## Saved entries

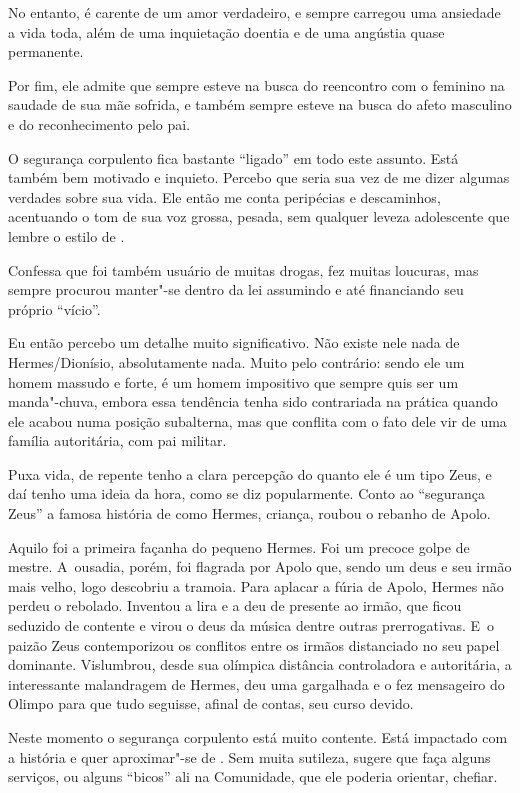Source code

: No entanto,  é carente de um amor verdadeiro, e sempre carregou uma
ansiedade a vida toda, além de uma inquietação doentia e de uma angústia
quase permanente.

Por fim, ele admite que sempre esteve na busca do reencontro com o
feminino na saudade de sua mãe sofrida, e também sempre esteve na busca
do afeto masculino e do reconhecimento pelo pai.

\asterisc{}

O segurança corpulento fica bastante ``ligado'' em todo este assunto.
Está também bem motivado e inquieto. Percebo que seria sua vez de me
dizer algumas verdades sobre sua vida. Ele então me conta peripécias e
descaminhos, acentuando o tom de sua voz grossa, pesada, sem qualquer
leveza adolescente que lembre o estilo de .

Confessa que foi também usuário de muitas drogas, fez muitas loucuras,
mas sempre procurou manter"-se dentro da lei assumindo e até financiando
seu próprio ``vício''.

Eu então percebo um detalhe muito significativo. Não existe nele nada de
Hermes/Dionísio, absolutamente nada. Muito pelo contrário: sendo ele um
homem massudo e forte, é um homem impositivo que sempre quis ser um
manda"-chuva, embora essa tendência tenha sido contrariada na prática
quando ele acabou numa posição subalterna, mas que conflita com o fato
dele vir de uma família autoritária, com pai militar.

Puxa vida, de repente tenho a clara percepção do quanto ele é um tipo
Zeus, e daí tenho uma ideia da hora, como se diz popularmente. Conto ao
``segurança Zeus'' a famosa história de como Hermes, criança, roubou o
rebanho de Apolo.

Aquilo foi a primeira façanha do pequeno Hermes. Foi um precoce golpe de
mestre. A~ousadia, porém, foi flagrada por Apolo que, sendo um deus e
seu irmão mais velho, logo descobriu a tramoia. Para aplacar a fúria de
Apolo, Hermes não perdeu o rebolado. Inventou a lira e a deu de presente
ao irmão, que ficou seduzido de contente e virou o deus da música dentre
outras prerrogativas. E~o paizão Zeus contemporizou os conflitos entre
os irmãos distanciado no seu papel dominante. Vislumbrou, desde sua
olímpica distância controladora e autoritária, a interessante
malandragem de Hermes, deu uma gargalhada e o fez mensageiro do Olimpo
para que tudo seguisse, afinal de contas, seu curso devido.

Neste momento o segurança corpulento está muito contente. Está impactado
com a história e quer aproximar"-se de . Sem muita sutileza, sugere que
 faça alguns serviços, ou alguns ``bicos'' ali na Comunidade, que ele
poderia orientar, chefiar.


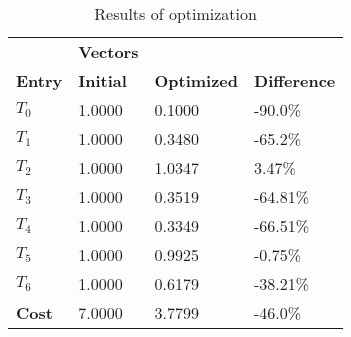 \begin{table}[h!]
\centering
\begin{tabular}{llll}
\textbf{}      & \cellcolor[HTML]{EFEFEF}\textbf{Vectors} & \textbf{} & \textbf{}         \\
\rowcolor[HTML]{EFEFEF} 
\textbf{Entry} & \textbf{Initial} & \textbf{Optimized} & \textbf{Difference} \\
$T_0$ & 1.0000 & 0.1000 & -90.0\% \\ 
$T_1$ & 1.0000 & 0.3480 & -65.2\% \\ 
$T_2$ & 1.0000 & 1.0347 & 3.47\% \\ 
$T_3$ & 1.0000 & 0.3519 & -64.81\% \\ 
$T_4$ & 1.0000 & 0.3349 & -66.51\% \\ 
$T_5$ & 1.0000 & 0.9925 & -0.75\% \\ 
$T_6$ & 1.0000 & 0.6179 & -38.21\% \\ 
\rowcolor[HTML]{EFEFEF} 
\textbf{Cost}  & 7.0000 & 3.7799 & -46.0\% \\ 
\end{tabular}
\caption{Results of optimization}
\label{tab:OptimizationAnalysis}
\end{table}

## What to produce
Lines above holding "Apolo": give their count, nothing more.

## Response to the task
3